- **Task item**:
From the first line of the material to the line containing "support-bundle validity &", inclusive, write out each line exactly, leaving out the pictures.

----------------------------------------

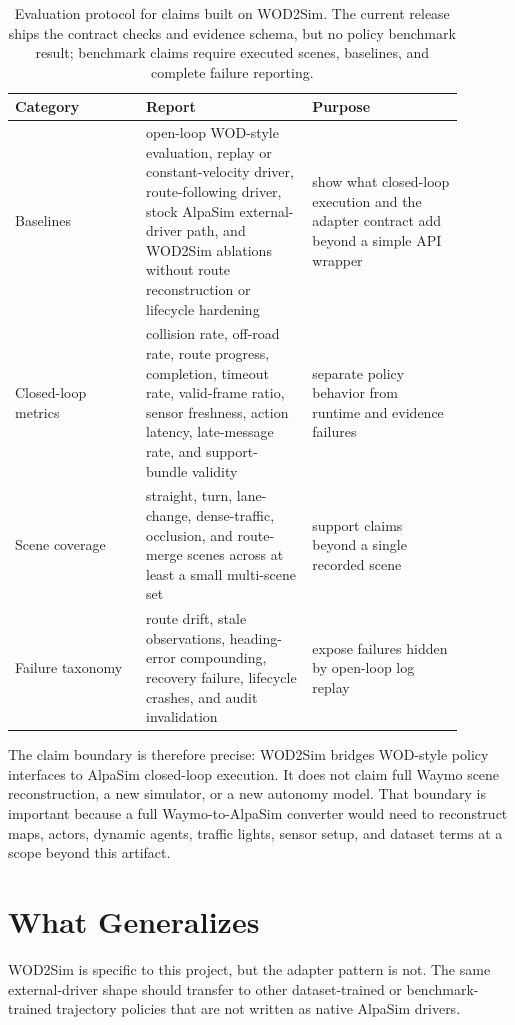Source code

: \documentclass{article}
\begin{document}
\begin{table}[t]
\centering
\small
\begin{tabular}{p{0.26\linewidth}p{0.33\linewidth}p{0.30\linewidth}}
\toprule
Category & Report & Purpose \\
\midrule
Baselines & open-loop WOD-style evaluation, replay or constant-velocity driver,
route-following driver, stock AlpaSim external-driver path, and WOD2Sim ablations without
route reconstruction or lifecycle hardening & show what closed-loop execution and the
adapter contract add beyond a simple API wrapper \\
Closed-loop metrics & collision rate, off-road rate, route progress, completion,
timeout rate, valid-frame ratio, sensor freshness, action latency, late-message rate, and
support-bundle validity & separate policy behavior from runtime and evidence failures \\
Scene coverage & straight, turn, lane-change, dense-traffic, occlusion, and route-merge
scenes across at least a small multi-scene set & support claims beyond a single recorded
scene \\
Failure taxonomy & route drift, stale observations, heading-error compounding, recovery
failure, lifecycle crashes, and audit invalidation & expose failures hidden by open-loop
log replay \\
\bottomrule
\end{tabular}
\caption{Evaluation protocol for claims built on WOD2Sim. The current release ships the
contract checks and evidence schema, but no policy benchmark result; benchmark claims
require executed scenes, baselines, and complete failure reporting.}
\label{tab:eval_protocol}
\end{table}

The claim boundary is therefore precise: WOD2Sim bridges WOD-style policy
interfaces to AlpaSim closed-loop execution. It does not claim full Waymo scene
reconstruction, a new simulator, or a new autonomy model. That boundary is important
because a full Waymo-to-AlpaSim converter would need to reconstruct maps, actors, dynamic
agents, traffic lights, sensor setup, and dataset terms at a scope beyond this artifact.

\section{What Generalizes}

WOD2Sim is specific to this project, but the adapter pattern is not. The same
external-driver shape should transfer to other dataset-trained or benchmark-trained
trajectory policies that are not written as native AlpaSim drivers.
\end{document}
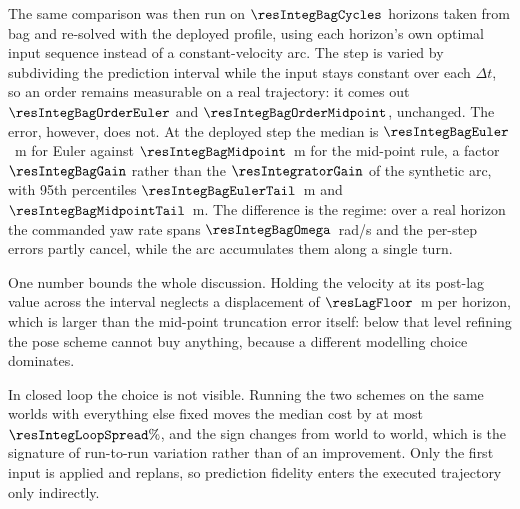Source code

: \begin{table}[htbp]
  \centering
  \small
  \caption{Fitted global truncation order of the two integrators, by motion regime (log--log fit of the global error against the step size, on a constant-velocity arc whose exact solution is known).}
  \label{res:tab:order}
\end{table}


The same comparison was then run on $\resIntegBagCycles$ horizons taken from bag \texttt{\resIntegBagName} and re-solved with the deployed profile, using each horizon's own optimal input sequence instead of a constant-velocity arc. The step is varied by subdividing the prediction interval while the input stays constant over each $\Delta t$, so an order remains measurable on a real trajectory: it comes out $\resIntegBagOrderEuler$ and $\resIntegBagOrderMidpoint$, unchanged. The error, however, does not. At the deployed step the median is $\resIntegBagEuler$~m for Euler against $\resIntegBagMidpoint$~m for the mid-point rule, a factor $\resIntegBagGain$ rather than the $\resIntegratorGain$ of the synthetic arc, with 95th percentiles $\resIntegBagEulerTail$~m and $\resIntegBagMidpointTail$~m. The difference is the regime: over a real horizon the commanded yaw rate spans $\resIntegBagOmega$~rad/s and the per-step errors partly cancel, while the arc accumulates them along a single turn.

One number bounds the whole discussion. Holding the velocity at its post-lag value across the interval neglects a displacement of $\resLagFloor$~m per horizon, which is larger than the mid-point truncation error itself: below that level refining the pose scheme cannot buy anything, because a different modelling choice dominates.

\begin{table}[htbp]
  \centering
  \small
  \caption{Median position error at the end of the horizon, over 12 horizons re-solved from bag \texttt{\resIntegBagName}, against the exact arc on the same velocity sequence. The first row is the deployed step; the others subdivide the prediction interval without changing the input.}
  \label{res:tab:integbag}
\end{table}


In closed loop the choice is not visible. Running the two schemes on the same worlds with everything else fixed moves the median cost by at most $\resIntegLoopSpread\%$, and the sign changes from world to world, which is the signature of run-to-run variation rather than of an improvement. Only the first input is applied and \astar{} replans, so prediction fidelity enters the executed trajectory only indirectly.

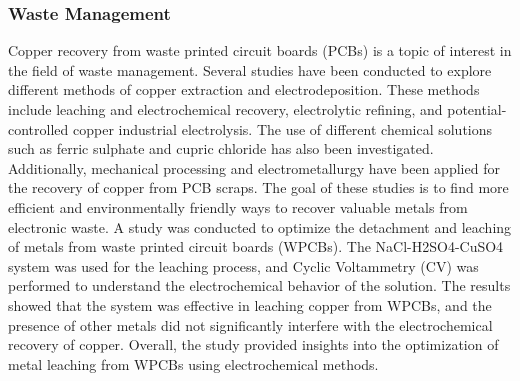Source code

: \documentclass[../report.tex]{subfiles}
\begin{document}
\subsubsection{Waste Management}
Copper recovery from waste printed circuit boards (PCBs) is a topic of interest in the field of waste management. Several studies have been conducted to explore different methods of copper extraction and electrodeposition. These methods include leaching and electrochemical recovery, electrolytic refining, and potential-controlled copper industrial electrolysis. The use of different chemical solutions such as ferric sulphate and cupric chloride has also been investigated. Additionally, mechanical processing and electrometallurgy have been applied for the recovery of copper from PCB scraps. The goal of these studies is to find more efficient and environmentally friendly ways to recover valuable metals from electronic waste.
A study was conducted \cite{copper_recovery}  to optimize the detachment and leaching of metals from waste printed circuit boards (WPCBs). The NaCl-H2SO4-CuSO4 system was used for the leaching process, and Cyclic Voltammetry (CV) was performed to understand the electrochemical behavior of the solution. The results showed that the system was effective in leaching copper from WPCBs, and the presence of other metals did not significantly interfere with the electrochemical recovery of copper. Overall, the study provided insights into the optimization of metal leaching from WPCBs using electrochemical methods. 
\end{document}
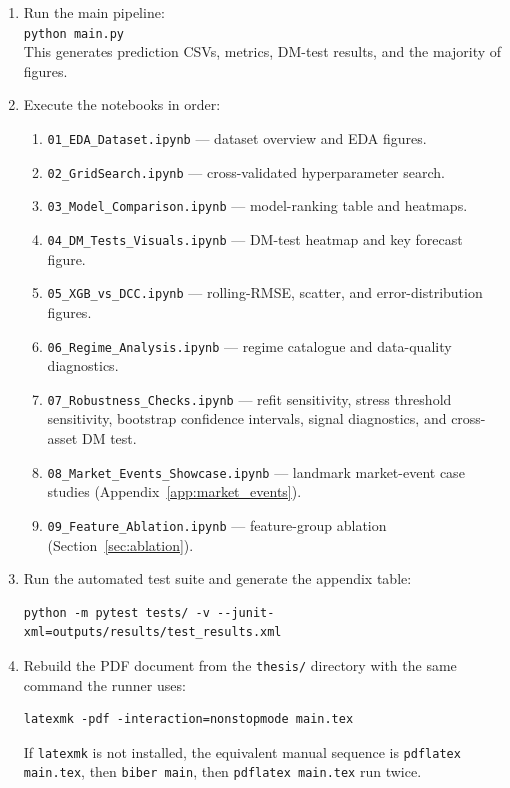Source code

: \begin{enumerate}
    \item Run the main pipeline:\\
          \texttt{python main.py}\\
          This generates prediction CSVs, metrics, DM-test results, and the majority of figures.
    \item Execute the notebooks in order:
    \begin{enumerate}
        \item \texttt{01\_EDA\_Dataset.ipynb} --- dataset overview and EDA figures.
        \item \texttt{02\_GridSearch.ipynb} --- cross-validated hyperparameter search.
        \item \texttt{03\_Model\_Comparison.ipynb} --- model-ranking table and heatmaps.
        \item \texttt{04\_DM\_Tests\_Visuals.ipynb} --- DM-test heatmap and key forecast figure.
        \item \texttt{05\_XGB\_vs\_DCC.ipynb} --- rolling-RMSE, scatter, and error-distribution figures.
        \item \texttt{06\_Regime\_Analysis.ipynb} --- regime catalogue and data-quality diagnostics.
        \item \texttt{07\_Robustness\_Checks.ipynb} --- refit sensitivity, stress threshold sensitivity, bootstrap confidence intervals, signal diagnostics, and cross-asset DM test.
        \item \texttt{08\_Market\_Events\_Showcase.ipynb} --- landmark market-event case studies (Appendix~\ref{app:market_events}).
        \item \texttt{09\_Feature\_Ablation.ipynb} --- feature-group ablation (Section~\ref{sec:ablation}).
    \end{enumerate}
    \item Run the automated test suite and generate the appendix table:
\begin{lstlisting}[language={}]
python -m pytest tests/ -v --junit-xml=outputs/results/test_results.xml
\end{lstlisting}
    \item Rebuild the PDF document from the \texttt{thesis/} directory with the same command the runner uses:
\begin{lstlisting}[language={}]
latexmk -pdf -interaction=nonstopmode main.tex
\end{lstlisting}
    If \texttt{latexmk} is not installed, the equivalent manual sequence is \texttt{pdflatex main.tex}, then \texttt{biber main}, then \texttt{pdflatex main.tex} run twice.
\end{enumerate}

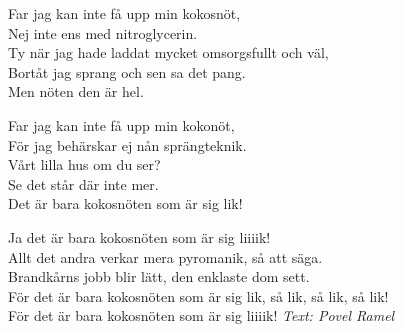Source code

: \vspace{10pt}
Far jag kan inte få upp min kokosnöt,\\
Nej inte ens med nitroglycerin.\\
Ty när jag hade laddat mycket omsorgsfullt och väl,\\
Bortåt jag sprang och sen sa det pang.\\
Men nöten den är hel.\par
\vspace{10pt}
Far jag kan inte få upp min kokonöt,\\
För jag behärskar ej nån sprängteknik.\\
Vårt lilla hus om du ser?\\
Se det står där inte mer.\\
Det är bara kokosnöten som är sig lik!\par
\vspace{10pt}
Ja det är bara kokosnöten som är sig liiiik!\\
Allt det andra verkar mera pyromanik, så att säga.\\
Brandkårns jobb blir lätt, den enklaste dom sett.\\
För det är bara kokosnöten som är sig lik, så lik, så lik, så lik!\\
För det är bara kokosnöten som är sig liiiik!
\vspace{10pt}
{\footnotesize\textit{Text: Povel Ramel}}
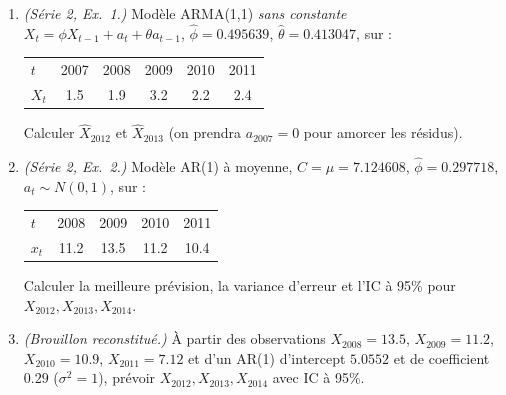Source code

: \documentclass[11pt]{article}
\begin{document}
\begin{enumerate}[label=\textbf{Q\,E.\arabic*},leftmargin=*]
\item \emph{(Série 2, Ex.~1.)} Modèle ARMA(1,1) \emph{sans constante}
$X_t=\phi X_{t-1}+a_t+\theta a_{t-1}$, $\hat\phi=0.495639$, $\hat\theta=0.413047$, sur :
\begin{center}\small
\begin{tabular}{lccccc}\toprule
$t$&2007&2008&2009&2010&2011\\ $X_t$&1.5&1.9&3.2&2.2&2.4\\\bottomrule
\end{tabular}
\end{center}
Calculer $\widehat X_{2012}$ et $\widehat X_{2013}$ (on prendra $a_{2007}=0$ pour amorcer les
résidus).

\item \emph{(Série 2, Ex.~2.)} Modèle AR(1) à moyenne, $C=\mu=7.124608$, $\hat\phi=0.297718$,
$a_t\sim N(0,1)$, sur :
\begin{center}\small
\begin{tabular}{lcccc}\toprule
$t$&2008&2009&2010&2011\\ $x_t$&11.2&13.5&11.2&10.4\\\bottomrule
\end{tabular}
\end{center}
Calculer la meilleure prévision, la variance d'erreur et l'IC à 95\% pour
$X_{2012},X_{2013},X_{2014}$.

\item \emph{(Brouillon reconstitué.)} À partir des observations $X_{2008}=13.5$,
$X_{2009}=11.2$, $X_{2010}=10.9$, $X_{2011}=7.12$ et d'un AR(1) d'intercept $5.0552$ et de
coefficient $0.29$ ($\sigma^2=1$), prévoir $X_{2012},X_{2013},X_{2014}$ avec IC à 95\%.
\end{enumerate}

\end{document}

----------------------------------------

- **Written solution**:
Source code

: \documentclass{article}
\begin{document}
\begin{table}[t]
\centering
\small
\begin{tabular}{p{0.26\linewidth}p{0.33\linewidth}p{0.30\linewidth}}
\toprule
Category & Report & Purpose \\
\midrule
Baselines & open-loop WOD-style evaluation, replay or constant-velocity driver,
route-following driver, stock AlpaSim external-driver path, and WOD2Sim ablations without
route reconstruction or lifecycle hardening & show what closed-loop execution and the
adapter contract add beyond a simple API wrapper \\
Closed-loop metrics & collision rate, off-road rate, route progress, completion,
timeout rate, valid-frame ratio, sensor freshness, action latency, late-message rate, and
support-bundle validity & separate policy behavior from runtime and evidence failures \\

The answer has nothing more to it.